Figure 2 Possible filter placement in a phased array.

An alternative is using a low gain PA output stage and a low gain LNA input stage, both combined with a moderate loss tunable filter at location C. Since additional gain stages are required, adding filters at location D enables a higher-order cascaded filter response, improving performance. The SOI filter ICs shown in Table 1 have the size, insertion loss and linearity to meet the Tx and Rx requirements of this alternative.

For the Tx path, the filters at locations C and D ensure transceiver impairments do not produce spurious out-of-band signals in linear PAs. Amplified out-of-band noise is also suppressed. Given the high linearity of the filters, the high input power needed for low gain PAs (e.g., 20 dBm rms input) will produce spectral regrowth well below that of the PA output stage. The resulting broadband output spectrum amplified by the PA is protected from spillover radiation, a critical requirement for FDD systems.

In the Rx path, distributing the filters downstream in locations C and D reduces the amplification of out-of-band interference.
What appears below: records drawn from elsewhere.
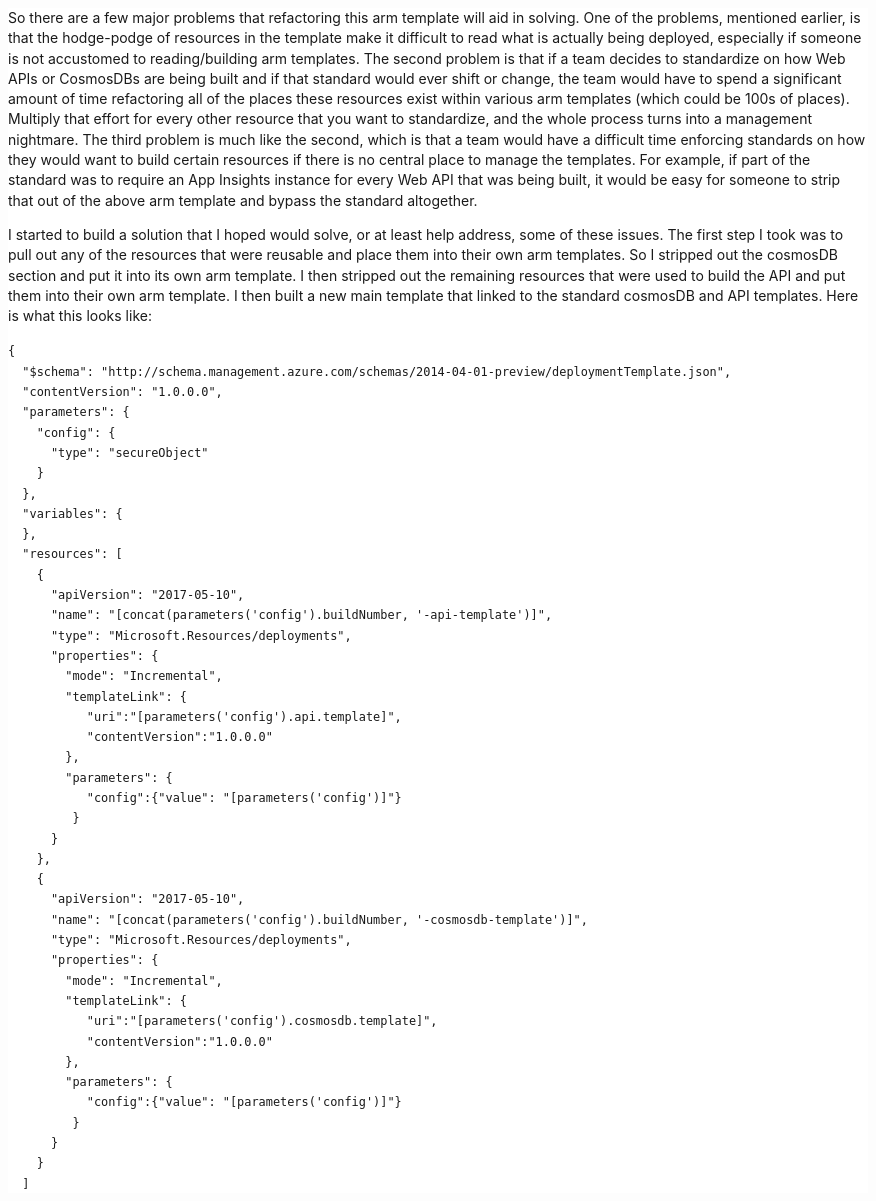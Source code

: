 So there are a few major problems that refactoring this arm template will aid in solving. One of the problems, mentioned earlier, is that the hodge-podge of resources in the template make it difficult to read what is actually being deployed, especially if someone is not accustomed to reading/building arm templates. The second problem is that if a team decides to standardize on how Web APIs or CosmosDBs are being built and if that standard would ever shift or change, the team would have to spend a significant amount of time refactoring all of the places these resources exist within various arm templates (which could be 100s of places). Multiply that effort for every other resource that you want to standardize, and the whole process turns into a management nightmare. The third problem is much like the second, which is that a team would have a difficult time enforcing standards on how they would want to build certain resources if there is no central place to manage the templates. For example, if part of the standard was to require an App Insights instance for every Web API that was being built, it would be easy for someone to strip that out of the above arm template and bypass the standard altogether.

I started to build a solution that I hoped would solve, or at least help address, some of these issues. The first step I took was to pull out any of the resources that were reusable and place them into their own arm templates. So I stripped out the cosmosDB section and put it into its own arm template. I then stripped out the remaining resources that were used to build the API and put them into their own arm template. I then built a new main template that linked to the standard cosmosDB and API templates. Here is what this looks like:

```
{
  "$schema": "http://schema.management.azure.com/schemas/2014-04-01-preview/deploymentTemplate.json",
  "contentVersion": "1.0.0.0",
  "parameters": {
    "config": {
      "type": "secureObject"
    }
  },
  "variables": {
  },
  "resources": [
    {
      "apiVersion": "2017-05-10",
      "name": "[concat(parameters('config').buildNumber, '-api-template')]",
      "type": "Microsoft.Resources/deployments",
      "properties": {
        "mode": "Incremental",
        "templateLink": {
           "uri":"[parameters('config').api.template]",
           "contentVersion":"1.0.0.0"
        },
        "parameters": {
           "config":{"value": "[parameters('config')]"}
         }
      }
    },
    {
      "apiVersion": "2017-05-10",
      "name": "[concat(parameters('config').buildNumber, '-cosmosdb-template')]",
      "type": "Microsoft.Resources/deployments",
      "properties": {
        "mode": "Incremental",
        "templateLink": {
           "uri":"[parameters('config').cosmosdb.template]",
           "contentVersion":"1.0.0.0"
        },
        "parameters": {
           "config":{"value": "[parameters('config')]"}
         }
      }
    }
  ]
```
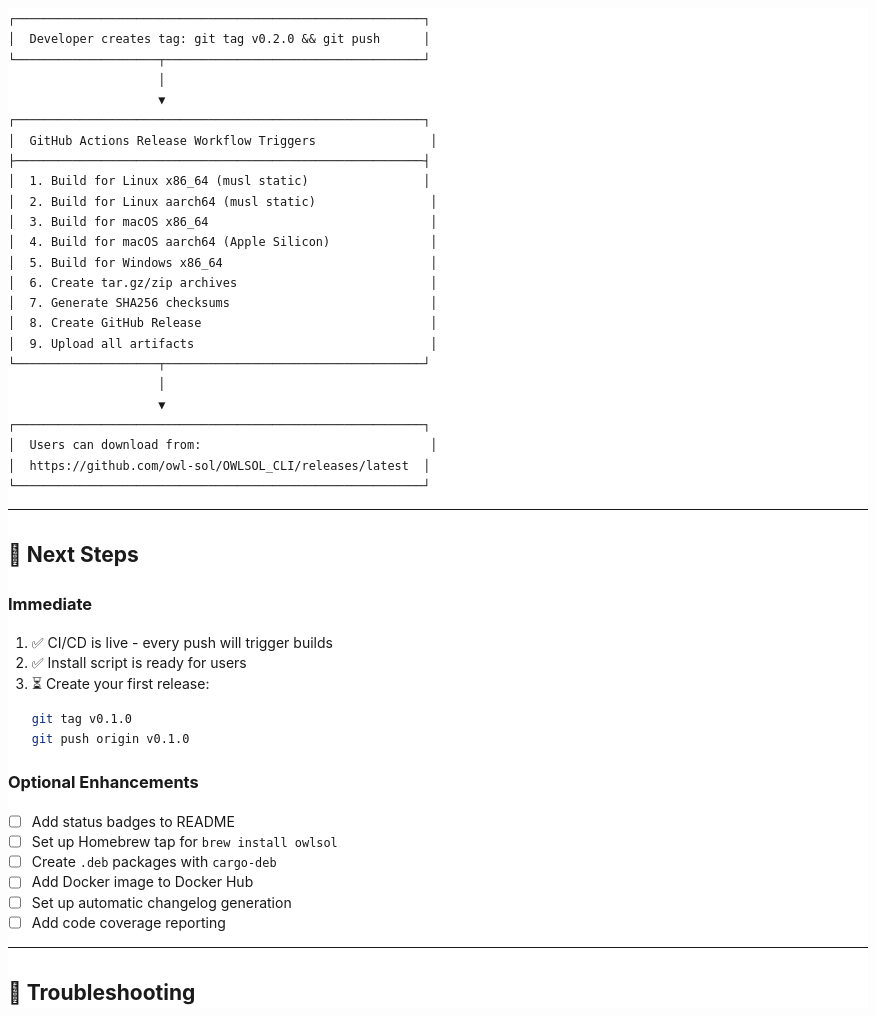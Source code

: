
 ```
┌─────────────────────────────────────────────────────────┐
│  Developer creates tag: git tag v0.2.0 && git push      │
└────────────────────┬────────────────────────────────────┘
                     │
                     ▼
┌─────────────────────────────────────────────────────────┐
│  GitHub Actions Release Workflow Triggers                │
├─────────────────────────────────────────────────────────┤
│  1. Build for Linux x86_64 (musl static)                │
│  2. Build for Linux aarch64 (musl static)                │
│  3. Build for macOS x86_64                               │
│  4. Build for macOS aarch64 (Apple Silicon)              │
│  5. Build for Windows x86_64                             │
│  6. Create tar.gz/zip archives                           │
│  7. Generate SHA256 checksums                            │
│  8. Create GitHub Release                                │
│  9. Upload all artifacts                                 │
└────────────────────┬────────────────────────────────────┘
                     │
                     ▼
┌─────────────────────────────────────────────────────────┐
│  Users can download from:                                │
│  https://github.com/owl-sol/OWLSOL_CLI/releases/latest  │
└─────────────────────────────────────────────────────────┘
```

---

## 🎯 Next Steps

### Immediate
1. ✅ CI/CD is live - every push will trigger builds
2. ✅ Install script is ready for users
3. ⏳ Create your first release:
   ```bash
   git tag v0.1.0
   git push origin v0.1.0
   ```

### Optional Enhancements
- [ ] Add status badges to README
- [ ] Set up Homebrew tap for `brew install owlsol`
- [ ] Create `.deb` packages with `cargo-deb`
- [ ] Add Docker image to Docker Hub
- [ ] Set up automatic changelog generation
- [ ] Add code coverage reporting

---

## 🐛 Troubleshooting
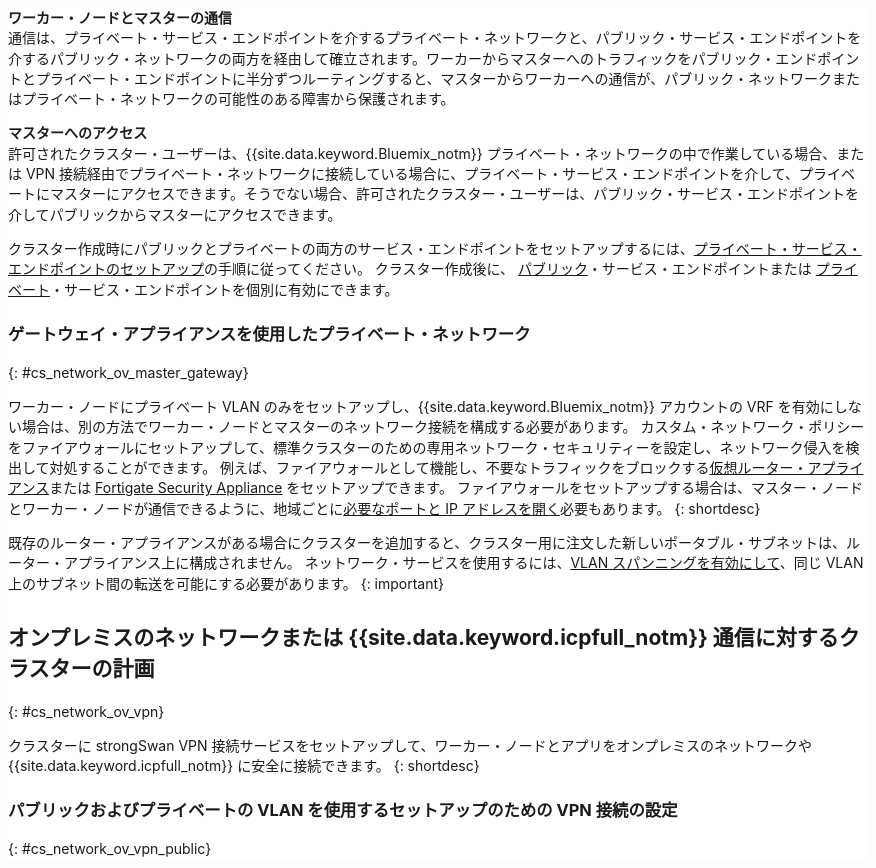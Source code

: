 **ワーカー・ノードとマスターの通信**</br>
通信は、プライベート・サービス・エンドポイントを介するプライベート・ネットワークと、パブリック・サービス・エンドポイントを介するパブリック・ネットワークの両方を経由して確立されます。ワーカーからマスターへのトラフィックをパブリック・エンドポイントとプライベート・エンドポイントに半分ずつルーティングすると、マスターからワーカーへの通信が、パブリック・ネットワークまたはプライベート・ネットワークの可能性のある障害から保護されます。

**マスターへのアクセス**</br>
許可されたクラスター・ユーザーは、{{site.data.keyword.Bluemix_notm}} プライベート・ネットワークの中で作業している場合、または VPN 接続経由でプライベート・ネットワークに接続している場合に、プライベート・サービス・エンドポイントを介して、プライベートにマスターにアクセスできます。そうでない場合、許可されたクラスター・ユーザーは、パブリック・サービス・エンドポイントを介してパブリックからマスターにアクセスできます。

クラスター作成時にパブリックとプライベートの両方のサービス・エンドポイントをセットアップするには、[プライベート・サービス・エンドポイントのセットアップ](/docs/containers?topic=containers-cs_network_cluster#set-up-private-se)の手順に従ってください。 クラスター作成後に、 [パブリック](/docs/containers?topic=containers-cs_network_cluster#set-up-public-se)・サービス・エンドポイントまたは [プライベート](/docs/containers?topic=containers-cs_network_cluster#set-up-private-se)・サービス・エンドポイントを個別に有効にできます。

### ゲートウェイ・アプライアンスを使用したプライベート・ネットワーク
{: #cs_network_ov_master_gateway}

ワーカー・ノードにプライベート VLAN のみをセットアップし、{{site.data.keyword.Bluemix_notm}} アカウントの VRF を有効にしない場合は、別の方法でワーカー・ノードとマスターのネットワーク接続を構成する必要があります。 カスタム・ネットワーク・ポリシーをファイアウォールにセットアップして、標準クラスターのための専用ネットワーク・セキュリティーを設定し、ネットワーク侵入を検出して対処することができます。 例えば、ファイアウォールとして機能し、不要なトラフィックをブロックする[仮想ルーター・アプライアンス](/docs/infrastructure/virtual-router-appliance?topic=virtual-router-appliance-about-the-vra)または [Fortigate Security Appliance](/docs/services/vmwaresolutions/services?topic=vmware-solutions-fsa_considerations) をセットアップできます。 ファイアウォールをセットアップする場合は、マスター・ノードとワーカー・ノードが通信できるように、地域ごとに[必要なポートと IP アドレスを開く](/docs/containers?topic=containers-firewall#firewall_outbound)必要もあります。
{: shortdesc}

既存のルーター・アプライアンスがある場合にクラスターを追加すると、クラスター用に注文した新しいポータブル・サブネットは、ルーター・アプライアンス上に構成されません。 ネットワーク・サービスを使用するには、[VLAN スパンニングを有効にして](/docs/containers?topic=containers-subnets#vra-routing)、同じ VLAN 上のサブネット間の転送を可能にする必要があります。
{: important}

## オンプレミスのネットワークまたは {{site.data.keyword.icpfull_notm}} 通信に対するクラスターの計画
{: #cs_network_ov_vpn}

クラスターに strongSwan VPN 接続サービスをセットアップして、ワーカー・ノードとアプリをオンプレミスのネットワークや {{site.data.keyword.icpfull_notm}} に安全に接続できます。
{: shortdesc}

### パブリックおよびプライベートの VLAN を使用するセットアップのための VPN 接続の設定
{: #cs_network_ov_vpn_public}

<p>
<figure>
Normally, an Rx chain employs multiple LNA stages to achieve 20 to 30 dB of gain, which is required to minimize the effect of the high noise figure of the downstream components, such as beamformers, mixers and ADCs. Without filtering, the out-of-band interference would be amplified by each active stage. This can be referred to as a “filter last” topology, which requires high LNA power. Another alternative is referred to as a “filter first” topology, which reduces the required LNA power, but at the expense of severely degrading system noise figure due to the loss of the tunable filter.

Figure 3

Figure 3 Effect of LNA gain on front-end power consumption (a) and noise figure (b), assuming an LNA with 1 dB noise figure and 15 percent efficiency at the P1dB operating point.

Figure 3 illustrates two of the Rx design trade-offs, analyzing an LNA first stage followed by a lossy or noisy component such as a filter. Figure 3(a) plots the power consumption required versus the IP1dB, assuming the LNA has 15 percent efficiency (see addendum on LNA efficiency for the rationale supporting this assumption).7, 8, 9 Figure 3(b) plots the cascaded noise figure versus the loss of the second component, assuming the LNA has 1 dB noise figure. In both graphs, the performance is shown for gain levels from 5 to 30 dB.